# [WHAT THE EXERCISE ASKS]
First find the line with "para destinatários definidos." in the entries below, then set down exactly every line through the line with "Uma conta de", that line included.

======== SUPPLIED INFORMATION ========

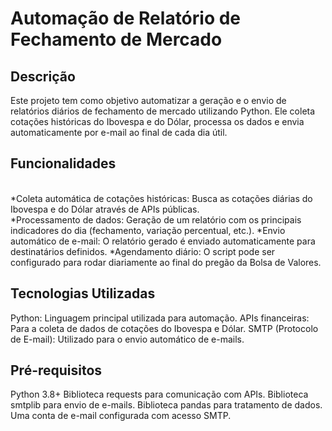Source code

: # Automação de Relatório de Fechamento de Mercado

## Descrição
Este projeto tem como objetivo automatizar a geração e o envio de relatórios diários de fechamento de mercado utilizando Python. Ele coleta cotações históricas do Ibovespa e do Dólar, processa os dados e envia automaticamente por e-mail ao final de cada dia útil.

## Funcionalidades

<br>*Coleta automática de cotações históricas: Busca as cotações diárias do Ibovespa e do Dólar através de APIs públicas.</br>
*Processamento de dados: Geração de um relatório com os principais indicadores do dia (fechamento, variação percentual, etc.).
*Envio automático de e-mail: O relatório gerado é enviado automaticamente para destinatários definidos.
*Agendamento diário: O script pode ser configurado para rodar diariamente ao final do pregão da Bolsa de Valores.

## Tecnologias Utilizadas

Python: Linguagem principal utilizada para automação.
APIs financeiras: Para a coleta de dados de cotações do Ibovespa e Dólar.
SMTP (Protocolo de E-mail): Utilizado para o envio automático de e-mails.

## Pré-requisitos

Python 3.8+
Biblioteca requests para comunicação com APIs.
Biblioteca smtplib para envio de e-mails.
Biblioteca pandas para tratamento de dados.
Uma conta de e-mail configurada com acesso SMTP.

========
======== SUPPLIED INFORMATION ========

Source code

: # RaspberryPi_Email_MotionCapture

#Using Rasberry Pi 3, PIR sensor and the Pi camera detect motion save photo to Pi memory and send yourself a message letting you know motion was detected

========

# [YOUR SOLUTION]
*Envio automático de e-mail: O relatório gerado é enviado automaticamente para destinatários definidos.
*Agendamento diário: O script pode ser configurado para rodar diariamente ao final do pregão da Bolsa de Valores.

## Tecnologias Utilizadas

Python: Linguagem principal utilizada para automação.
APIs financeiras: Para a coleta de dados de cotações do Ibovespa e Dólar.
SMTP (Protocolo de E-mail): Utilizado para o envio automático de e-mails.

## Pré-requisitos

Python 3.8+
Biblioteca requests para comunicação com APIs.
Biblioteca smtplib para envio de e-mails.
Biblioteca pandas para tratamento de dados.
Uma conta de e-mail configurada com acesso SMTP.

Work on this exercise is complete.